Originally Posted by
Iscah
If that's the concern, then surely having them publicly release the method would be the quickest way for people to learn how to exploit it?
Even if they publish the RNG code itself, the fault could lie elsewhere. Heck, it could be in code seemingly entirely unrelated to the lottery.
I'm going to pose a hypothetical here; I have no idea if this is what actually happened -- probably not, since it's a stab in the dark -- but it's the type of thing I saw happen more than a few times when I still worked in the games industry. And I suspect that whatever went wrong in the lottery, while probably different in details, was pretty dang similar in terms of failure of process at the very least.
So, let's say you're a developer at SQEX, working on a housing lottery system. You've got it all coded so that people can bid on a house, put down the placeholder money, and then it will pick one of those bidders. Yay!
"But wait," says a co-worker. "What if someone bids on a house and then cancels their account, or moves to another server? If someone who was no longer there to have the house was a lottery winner, people would be out with pitchforks and torches!"
"Oh," you say, "that's true; we'd really better filter the list to remove any invalid bidders when we do the drawing!"
So you look at the codebase and spot some other code calling a utility function like, for instance,
Code:
/**
* Checks if a character lives on a specific world and is currently valid.
*/
static bool PlayerUtilityLibrary::CheckIsValidCharacterWorld(uint64 CharacterID, Servers::WorldGUID World)
{
// Code stuff
}
Great, that looks like just what you need!
So you change the lottery code such that before it draws a winner, it runs through the list of folks bidding and calls this function.
Now it's time to test: you and four other developers log into the test server and head to a house to all bid on it. It says there are five bids. You then have one of the developers log off and delete that test account. You run the lottery, everyone standing there to watch for the results... and it awards the house to someone, saying there were four bids. Great! It filtered to ensure only valid bids. Everything works. You run the lottery a few more times, and it all looks good!
So the lottery code gets checked in and signed off on, checked off the to-do list, and eventually compiled into the patch that's shipped.
But unbeknownst to you, that "CheckIsValidCharacterWorld" function was made specifically to check for things like /tell and social functions (and not documented as such), and thus the definition of 'valid' it operates on actually includes "character must be online". It might not even have been clear in the code of that function; that one might've called some other function that called some other function that said "the character must be online to be valid". So even if you looked in the code of the "CheckIsValidCharacterWorld" function, it might've still looked like exactly what you need.
And, of course, since no one thought someone being online or offline would be relevant to your lottery code, no one thought to check what happened if bidders were offline when it ran; all those test accounts were standing right by the placard during the test to make sure whoever won can then immediately check they can claim the plot. (Just like no one probably would think to check any number of other things like "what if the person was in an instanced duty when the lottery ran" or "what if the player was in the login queue when the lottery ran" or whatever. It's working off of a character record, not a connection session record, after all!)
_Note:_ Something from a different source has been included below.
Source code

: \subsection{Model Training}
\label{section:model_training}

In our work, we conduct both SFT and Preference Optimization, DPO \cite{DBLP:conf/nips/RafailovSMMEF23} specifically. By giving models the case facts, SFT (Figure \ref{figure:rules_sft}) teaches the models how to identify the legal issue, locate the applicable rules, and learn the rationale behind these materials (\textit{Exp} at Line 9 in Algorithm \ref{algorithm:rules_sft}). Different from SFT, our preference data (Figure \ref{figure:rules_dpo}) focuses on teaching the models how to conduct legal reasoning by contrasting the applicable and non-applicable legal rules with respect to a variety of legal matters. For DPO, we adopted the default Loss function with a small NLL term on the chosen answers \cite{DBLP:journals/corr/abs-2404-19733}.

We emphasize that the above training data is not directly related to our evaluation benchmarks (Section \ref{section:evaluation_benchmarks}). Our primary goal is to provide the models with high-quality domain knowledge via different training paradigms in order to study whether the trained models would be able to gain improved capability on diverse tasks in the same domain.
So the code goes live and everyone bids and it's great. And then the lottery runs, and -- just as you coded it to -- filters to remove 'invalid' players. You just didn't realize that 'invalid' included 'offline' -- so anyone not online when the lottery runs has their bid removed as invalid. Suddenly, huge numbers of houses show as having 0 bids (because no bidder happened to be online when the lottery ran), and people are confused and angry and upset, and you're left to dig frantically through the code to figure out what went wrong.
Thus the RNG code could be perfectly flawless, but the system still breaks badly. And to even demonstrate where the issue was, you'd have to publish not just the RNG code, but the overall lottery code, then the hypothetical CheckIsValidCharacterWorld code and whatever that code called -- like GetCharacterPlayerAccount, GetAccountSubscriptionStatus, GetCharacterWorldState, and whatever other hypothetical functions were called.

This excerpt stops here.